C’est une image de Paris que peu de gens se font et connaissent. Et pourtant c’est un Paris qui existe vraiment et qui reste caché.
Mike
L’hymne “Destroy” scande “Mollo Mollo sur le destroy ». Si le ministère de la santé était amené à synchroniser ce morceau pour une campagne anti-drogues, seriez-vous d’accord ?
Antipop : Pourquoi pas, ça serait marrant non? On est ouvert à toutes les collaborations.
Mike : Par contre, on fournit un clip destroy qui va avec et on le fait nous-même.
Junk8 : Par contre, pas sur que ça fonctionne. (rires)
Mike : Il faudra juste qu’ils ne décèlent pas les images subliminales.
Dans cet album, on y retrouve les voix d’Adé de Thérapie Taxi, et de Regina Demina, plus connues dans le monde de la pop. Pourtant elles se retrouvent parfaitement dans l’univers que vous avez construit. Pour vous, ces femmes sont-elles “destroy” ?
Antipop : Regina peut être destroy.
Mike : Ah non! Je trouve pas. Elle n’est pas destroy.
Antipop : Ça dépend… qu’est ce que tu qualifies de « destroy » ? Pour moi ce n’est pas péjoratif.
Mike : Pour moi destroy, ça fait référence à la drogue…
Mandelboy : … Ou juste un état d’esprit Rock&Roll.
Mike : Alors c’est vrai que l’univers de Regina est un peu chaotique par moment.
Antipop : Ah oui il est bien destroy son univers. Après c’est quelqu’un de très sain. Tu la voyais, elle faisait des étirements pendant les répétitions tout à l’heure.
Mike : Elle n’est pas destroy pour moi. Et puis Adé, on ne s’en est pas servi à contre emploi. On l’a mise sur un morceau qui lui va bien. Elle reste plutôt fidèle à ce qu’elle fait habituellement mais dans un univers un peu plus électronique. Tout comme LAAKE. Si on a choisi ces trois personnes, c’est parce qu’on a fait des tests, que c’était nos potes, et le tout s’est fait naturellement.
Vos clips, votre merchandising, votre court métrage… Votre image semble millimétrée. Est-ce le cas ou vous fonctionnez à l’instinct?

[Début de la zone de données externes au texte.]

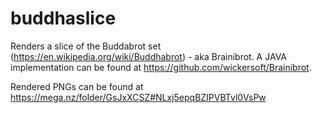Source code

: # buddhaslice

Renders a slice of the Buddabrot set (https://en.wikipedia.org/wiki/Buddhabrot) - aka Brainibrot.
A JAVA implementation can be found at https://github.com/wickersoft/Brainibrot.


Rendered PNGs can be found at https://mega.nz/folder/GsJxXCSZ#NLxj5epqBZIPVBTvl0VsPw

Antipop : Toutes ces idées on les a depuis très longtemps. Pour le merch’, on a plein de projets, mais cela prend du temps à mettre en place. Le nom “Contrefaçon” t’offre plein de possibilités en fait, surtout pour le merch : on peut faire plein de détournements.
Mike : Ce qui est sûr, c’est que la base de notre univers vient des clips. Puis ça s’est extrapolé sur les réseaux, sur les dates… On essaie de rester cohérents dans l’ensemble.
Mandelboy : Il y a aussi beaucoup d’instincts, qui s’agrègent progressivement et se collent sur l’image que l’on construit. On bricole avec les moyens qu’on a.
Dans le morceau “Virtuel”, on peut entendre “Sans espoir, sans repaire y a des airs d’irréel; sans ton âme tu vies en parallèle; dans Paname la vie est virtuelle/éternelle, dans Paname l’éternel visuel”. Est-ce que ce constat que vous faites s’applique particulièrement à Paris, d’où vous venez, ou c’est tout simplement un phénomène universel?
Mike : Cette chanson parle du rejet de la ville. Tout dépend si tu viens de Paris.
Mandelboy : Et puis Paris est une ville qui est chargée de symboles, on joue avec.
Mike : On habite pas très loin de Porte de la Chapelle. Il y avait encore la colline il n’y a pas très longtemps. Et là-bas, c’est clairement “Sans repères”, quand tu es à côté du F1 et du Bowling. C’est une image de Paris que peu de gens se font et connaissent. Et pourtant c’est un Paris qui existe vraiment et qui reste caché. On habite la même ville, et on ne vit pas la même vie. Pour eux, l’image de Paris véhiculée, elle est clairement virtuelle.